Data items
■ ■ ■ ■ ■

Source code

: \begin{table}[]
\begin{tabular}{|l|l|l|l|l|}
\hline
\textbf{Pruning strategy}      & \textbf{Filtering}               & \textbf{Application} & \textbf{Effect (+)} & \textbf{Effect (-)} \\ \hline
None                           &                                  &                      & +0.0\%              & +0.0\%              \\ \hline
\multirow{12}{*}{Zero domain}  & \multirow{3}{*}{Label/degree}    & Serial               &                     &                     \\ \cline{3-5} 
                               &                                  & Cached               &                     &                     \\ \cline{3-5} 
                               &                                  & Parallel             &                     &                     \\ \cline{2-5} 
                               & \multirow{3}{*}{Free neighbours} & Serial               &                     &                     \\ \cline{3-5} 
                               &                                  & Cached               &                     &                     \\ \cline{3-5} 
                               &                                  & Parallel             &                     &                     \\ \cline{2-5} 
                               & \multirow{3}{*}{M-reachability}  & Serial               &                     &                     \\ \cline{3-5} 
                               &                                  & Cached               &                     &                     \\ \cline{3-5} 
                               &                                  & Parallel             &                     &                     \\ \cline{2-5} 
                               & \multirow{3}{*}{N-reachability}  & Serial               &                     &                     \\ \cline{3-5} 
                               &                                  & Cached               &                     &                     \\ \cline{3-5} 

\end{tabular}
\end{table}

■ ■ ■ ■ ■

**ASSIGNMENT:**
For every line above that holds the word "hline", report the whole line.

**THE COMPLETED TASK:**
\hline
\textbf{Pruning strategy}      & \textbf{Filtering}               & \textbf{Application} & \textbf{Effect (+)} & \textbf{Effect (-)} \\ \hline
None                           &                                  &                      & +0.0\%              & +0.0\%              \\ \hline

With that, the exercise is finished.